__WHAT YOU HAVE TO DO__.
Nothing in the data may be altered; restate all of it exactly.

__MATERIAL PROVIDED__.
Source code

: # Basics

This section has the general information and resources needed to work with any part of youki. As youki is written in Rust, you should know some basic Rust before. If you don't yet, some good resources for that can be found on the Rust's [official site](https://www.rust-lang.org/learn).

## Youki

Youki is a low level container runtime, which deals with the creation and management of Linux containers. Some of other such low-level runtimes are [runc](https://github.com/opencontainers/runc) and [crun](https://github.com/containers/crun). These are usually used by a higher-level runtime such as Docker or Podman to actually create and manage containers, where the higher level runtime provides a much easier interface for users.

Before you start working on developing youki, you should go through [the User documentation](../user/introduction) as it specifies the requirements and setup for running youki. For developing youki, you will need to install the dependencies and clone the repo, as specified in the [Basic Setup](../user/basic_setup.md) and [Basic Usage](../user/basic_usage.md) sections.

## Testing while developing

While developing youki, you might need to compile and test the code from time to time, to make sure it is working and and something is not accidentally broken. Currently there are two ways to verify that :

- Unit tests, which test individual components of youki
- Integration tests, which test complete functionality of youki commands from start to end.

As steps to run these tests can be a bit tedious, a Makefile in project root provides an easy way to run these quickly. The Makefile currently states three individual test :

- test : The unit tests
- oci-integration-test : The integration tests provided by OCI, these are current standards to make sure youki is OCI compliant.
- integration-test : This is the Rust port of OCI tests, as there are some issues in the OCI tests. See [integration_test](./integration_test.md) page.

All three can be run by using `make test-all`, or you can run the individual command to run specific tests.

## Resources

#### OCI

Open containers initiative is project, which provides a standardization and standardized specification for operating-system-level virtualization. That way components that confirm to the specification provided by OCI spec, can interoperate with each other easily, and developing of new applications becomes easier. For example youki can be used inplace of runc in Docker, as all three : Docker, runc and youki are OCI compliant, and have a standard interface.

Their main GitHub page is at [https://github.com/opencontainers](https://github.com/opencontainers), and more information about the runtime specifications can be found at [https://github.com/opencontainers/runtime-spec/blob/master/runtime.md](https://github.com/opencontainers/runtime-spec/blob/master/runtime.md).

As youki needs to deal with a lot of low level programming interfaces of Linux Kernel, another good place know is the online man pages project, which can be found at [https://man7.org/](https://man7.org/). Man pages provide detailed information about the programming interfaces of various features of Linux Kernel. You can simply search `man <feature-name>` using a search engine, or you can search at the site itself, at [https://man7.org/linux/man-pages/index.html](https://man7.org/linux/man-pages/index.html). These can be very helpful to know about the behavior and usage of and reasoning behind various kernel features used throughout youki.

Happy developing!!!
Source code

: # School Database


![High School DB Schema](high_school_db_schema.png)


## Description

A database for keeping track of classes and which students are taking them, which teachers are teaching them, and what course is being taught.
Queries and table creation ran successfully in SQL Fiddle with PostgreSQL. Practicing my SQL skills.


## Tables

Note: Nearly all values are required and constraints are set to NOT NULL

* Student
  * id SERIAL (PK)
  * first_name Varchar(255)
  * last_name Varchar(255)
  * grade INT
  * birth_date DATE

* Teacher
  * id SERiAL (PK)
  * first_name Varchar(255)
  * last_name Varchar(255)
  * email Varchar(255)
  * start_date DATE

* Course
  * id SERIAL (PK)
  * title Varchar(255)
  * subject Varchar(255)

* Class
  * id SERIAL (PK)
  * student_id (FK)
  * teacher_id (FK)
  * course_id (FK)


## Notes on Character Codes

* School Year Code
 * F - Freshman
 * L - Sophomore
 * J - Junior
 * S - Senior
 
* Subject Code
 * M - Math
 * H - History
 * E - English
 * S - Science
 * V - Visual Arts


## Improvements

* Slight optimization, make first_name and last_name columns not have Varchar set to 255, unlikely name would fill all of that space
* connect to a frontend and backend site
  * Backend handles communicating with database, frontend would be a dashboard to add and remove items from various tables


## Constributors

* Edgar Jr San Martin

__WRITTEN SOLUTION__.
Source code

: # Basics

This section has the general information and resources needed to work with any part of youki. As youki is written in Rust, you should know some basic Rust before. If you don't yet, some good resources for that can be found on the Rust's [official site](https://www.rust-lang.org/learn).

## Youki

Youki is a low level container runtime, which deals with the creation and management of Linux containers. Some of other such low-level runtimes are [runc](https://github.com/opencontainers/runc) and [crun](https://github.com/containers/crun). These are usually used by a higher-level runtime such as Docker or Podman to actually create and manage containers, where the higher level runtime provides a much easier interface for users.

Before you start working on developing youki, you should go through [the User documentation](../user/introduction) as it specifies the requirements and setup for running youki. For developing youki, you will need to install the dependencies and clone the repo, as specified in the [Basic Setup](../user/basic_setup.md) and [Basic Usage](../user/basic_usage.md) sections.

## Testing while developing

While developing youki, you might need to compile and test the code from time to time, to make sure it is working and and something is not accidentally broken. Currently there are two ways to verify that :

- Unit tests, which test individual components of youki
- Integration tests, which test complete functionality of youki commands from start to end.

As steps to run these tests can be a bit tedious, a Makefile in project root provides an easy way to run these quickly. The Makefile currently states three individual test :

- test : The unit tests
- oci-integration-test : The integration tests provided by OCI, these are current standards to make sure youki is OCI compliant.
- integration-test : This is the Rust port of OCI tests, as there are some issues in the OCI tests. See [integration_test](./integration_test.md) page.

All three can be run by using `make test-all`, or you can run the individual command to run specific tests.

## Resources

#### OCI

Open containers initiative is project, which provides a standardization and standardized specification for operating-system-level virtualization. That way components that confirm to the specification provided by OCI spec, can interoperate with each other easily, and developing of new applications becomes easier. For example youki can be used inplace of runc in Docker, as all three : Docker, runc and youki are OCI compliant, and have a standard interface.

Their main GitHub page is at [https://github.com/opencontainers](https://github.com/opencontainers), and more information about the runtime specifications can be found at [https://github.com/opencontainers/runtime-spec/blob/master/runtime.md](https://github.com/opencontainers/runtime-spec/blob/master/runtime.md).

As youki needs to deal with a lot of low level programming interfaces of Linux Kernel, another good place know is the online man pages project, which can be found at [https://man7.org/](https://man7.org/). Man pages provide detailed information about the programming interfaces of various features of Linux Kernel. You can simply search `man <feature-name>` using a search engine, or you can search at the site itself, at [https://man7.org/linux/man-pages/index.html](https://man7.org/linux/man-pages/index.html). These can be very helpful to know about the behavior and usage of and reasoning behind various kernel features used throughout youki.

Happy developing!!!
Source code

: # School Database


![High School DB Schema](high_school_db_schema.png)


## Description

A database for keeping track of classes and which students are taking them, which teachers are teaching them, and what course is being taught.
Queries and table creation ran successfully in SQL Fiddle with PostgreSQL. Practicing my SQL skills.


## Tables

Note: Nearly all values are required and constraints are set to NOT NULL

* Student
  * id SERIAL (PK)
  * first_name Varchar(255)
  * last_name Varchar(255)
  * grade INT
  * birth_date DATE

* Teacher
  * id SERiAL (PK)
  * first_name Varchar(255)
  * last_name Varchar(255)
  * email Varchar(255)
  * start_date DATE

* Course
  * id SERIAL (PK)
  * title Varchar(255)
  * subject Varchar(255)

* Class
  * id SERIAL (PK)
  * student_id (FK)
  * teacher_id (FK)
  * course_id (FK)


## Notes on Character Codes

* School Year Code
 * F - Freshman
 * L - Sophomore
 * J - Junior
 * S - Senior
 
* Subject Code
 * M - Math
 * H - History
 * E - English
 * S - Science
 * V - Visual Arts


## Improvements

* Slight optimization, make first_name and last_name columns not have Varchar set to 255, unlikely name would fill all of that space
* connect to a frontend and backend site
  * Backend handles communicating with database, frontend would be a dashboard to add and remove items from various tables


## Constributors

* Edgar Jr San Martin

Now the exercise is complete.